Bref, sa vie est très compliquée, et dans ce cas-là il préfère quitter les lieux.

  

« Je me fais des films épouvantables »

 

« J’ai une phobie du vide carabinée. Évidemment, il est hors de question de passer des vacances au ski ou à la montagne, ou de passer sur un viaduc, mais cela, on peut s’y faire. Le problème, c’est que même les balcons ou les fenêtres en étage me rendent complètement malade. Même en regardant les autres s’approcher, je ressens de la peur. Le pire du pire c’est lorsque ma fille s’approche d’un balcon : instantanément, je la vois basculer dans le vide, tomber et mourir. Ça va tellement vite que j’en suis presque à l’imaginer dans son cercueil… »

« J’anticipe, j’interprète et j’amplifie » est en quelque sorte la devise psychologique des personnes phobiques. Ces tendances font tellement partie de leur paysage mental qu’elles finissent par ne plus attirer leur attention. Pour autant, cette force extrême de leur imagination doit être pour eux un objet de vigilance. Car ils peuvent ne même pas avoir besoin de « voir » l’objet de leur peur pour se sentir mal. En effet, la plupart des études sur les perceptions phobiques sont conduites sur des stimulations visuelles, car on tend à penser que l’image est le plus fort déclencheur d’angoisse. Mais ce n’est peut-être pas si évident. Une étude sur les arachnophobes a voulu étudier si un stimulus visuel (une image d'araignée) pouvait représenter un meilleur aiguillon pour les sujets phobiques qu'un stimulus linguistique (le mot « araignée »). En fait, contre les attentes des chercheurs, c'est le mot plus que l'image qui engendrait la perturbation la plus importante. Ce qui confirme le rôle majeur des représentations mentales, c’est-à-dire de l’imagination, dans les phobies : il est probable que le mot araignée, en l'absence d'autres informations, évoque immédiatement chez un phobique une araignée énorme, noire, velue, dotée de pattes musclées et griffues, vibrante et prête à sauter sur tout ce qui bouge… Bien plus terrifiant que n'importe quelle image d'arachnide sur un écran !

  

« Je me noie en moi-même »

 

Les personnes phobiques ont tendance à focaliser leur attention sur elles-mêmes, en raison notamment de l’intensité de leurs émotions pénibles. À leur corps défendant, elles sont plus attentives à leur malaise intérieur qu’à la situation extérieure. À la suite d’un échange avec autrui, les personnes souffrant de fortes peurs sociales se souviennent de beaucoup moins de détails de cet échange que les personnes à faibles peurs sociales : durant la discussion, l’essentiel de leur énergie mentale était orientée vers l’auto-surveillance, et consacrée à la dissimulation de leur malaise .

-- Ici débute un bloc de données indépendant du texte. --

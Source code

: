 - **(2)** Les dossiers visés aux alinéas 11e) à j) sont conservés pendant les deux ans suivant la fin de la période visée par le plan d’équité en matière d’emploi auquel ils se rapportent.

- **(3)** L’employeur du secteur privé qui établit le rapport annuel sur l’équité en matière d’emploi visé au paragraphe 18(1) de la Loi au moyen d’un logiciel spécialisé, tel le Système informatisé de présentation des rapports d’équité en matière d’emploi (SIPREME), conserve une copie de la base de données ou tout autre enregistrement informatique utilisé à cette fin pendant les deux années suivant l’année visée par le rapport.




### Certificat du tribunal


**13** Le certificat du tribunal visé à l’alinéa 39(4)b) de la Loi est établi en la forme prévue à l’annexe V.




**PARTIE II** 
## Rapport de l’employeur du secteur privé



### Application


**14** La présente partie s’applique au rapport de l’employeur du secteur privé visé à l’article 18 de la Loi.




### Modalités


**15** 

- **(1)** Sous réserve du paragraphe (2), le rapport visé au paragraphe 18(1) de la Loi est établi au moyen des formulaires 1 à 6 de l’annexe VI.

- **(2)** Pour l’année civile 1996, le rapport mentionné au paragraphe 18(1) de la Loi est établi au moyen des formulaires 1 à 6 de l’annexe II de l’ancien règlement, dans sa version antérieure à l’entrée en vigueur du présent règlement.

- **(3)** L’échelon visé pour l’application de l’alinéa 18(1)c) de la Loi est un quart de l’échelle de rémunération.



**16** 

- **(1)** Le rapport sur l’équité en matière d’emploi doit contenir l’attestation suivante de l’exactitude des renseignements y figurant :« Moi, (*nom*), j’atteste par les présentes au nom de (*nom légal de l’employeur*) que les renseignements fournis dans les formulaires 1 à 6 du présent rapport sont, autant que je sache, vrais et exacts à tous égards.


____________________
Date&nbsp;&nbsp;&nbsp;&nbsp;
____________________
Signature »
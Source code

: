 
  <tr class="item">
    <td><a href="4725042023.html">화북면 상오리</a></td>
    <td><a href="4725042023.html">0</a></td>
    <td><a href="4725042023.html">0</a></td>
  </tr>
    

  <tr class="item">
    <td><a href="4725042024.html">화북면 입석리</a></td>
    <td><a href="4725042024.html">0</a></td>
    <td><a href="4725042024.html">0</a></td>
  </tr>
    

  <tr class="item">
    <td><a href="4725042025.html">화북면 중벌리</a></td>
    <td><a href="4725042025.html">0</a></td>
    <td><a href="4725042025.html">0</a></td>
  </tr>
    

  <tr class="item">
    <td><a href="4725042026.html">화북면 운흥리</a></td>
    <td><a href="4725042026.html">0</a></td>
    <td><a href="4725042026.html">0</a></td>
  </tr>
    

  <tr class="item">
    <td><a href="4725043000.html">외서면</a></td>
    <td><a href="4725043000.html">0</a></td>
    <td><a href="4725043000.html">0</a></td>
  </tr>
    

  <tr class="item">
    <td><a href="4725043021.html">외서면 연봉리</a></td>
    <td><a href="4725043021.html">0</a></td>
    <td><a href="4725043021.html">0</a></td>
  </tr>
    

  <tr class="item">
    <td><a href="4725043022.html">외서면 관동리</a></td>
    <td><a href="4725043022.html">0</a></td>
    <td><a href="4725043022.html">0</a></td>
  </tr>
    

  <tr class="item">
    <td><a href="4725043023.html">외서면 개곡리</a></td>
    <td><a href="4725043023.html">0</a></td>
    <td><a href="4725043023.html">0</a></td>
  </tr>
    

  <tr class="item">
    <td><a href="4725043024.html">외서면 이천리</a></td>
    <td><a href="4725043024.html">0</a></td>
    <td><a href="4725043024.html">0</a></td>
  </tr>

Elles sont également victimes de ce que l’on appelle le raisonnement émotionnel, qui revient à juger de la dangerosité de la situation d’après ses réponses émotionnelles. Si mon cœur bat fort, c’est qu’il y a un danger ; si je me sens mal à l’aise, c’est que je suis mal à l’aise. Etc.

Cette tendance au raisonnement émotionnel est présente chez l’enfant mais aussi chez l’adulte . Elle aboutit à une interprétation non critique de ses propres sensations physiques comme des signaux valides de danger : en quelque sorte, on fait aveuglément confiance à sa peur. Parce que l’alarme s’est déclenchée, on pense que le danger existe vraiment. Or, dans les phobies, cette alarme est sévèrement déréglée…

 

Ce qui explique que les pensées liées à la peur, automatiques et très rapides, puissent conduire, dans certains cas, à une véritable spirale de panique : le phobique commence à se sentir mal physiquement (palpitations cardiaques, sensations vertigineuses, petite oppression respiratoire et besoin de soupirer, ou tout autre signe physique). À ce moment, il interprète ces signes comme une menace (« il va m’arriver quelque chose »), ce qui augmente encore son anxiété de base, et aggrave les manifestations, qu’il se met alors à surveiller attentivement : en se focalisant ainsi sur elles, il les perçoit encore plus clairement ce qu’il interprète comme leur aggravation (« depuis tout à l’heure, je les ressens de plus en plus, pas de doute, ça s’est aggravé, c’est mauvais signe »), d’où augmentation de l’angoisse, jusqu’à la panique.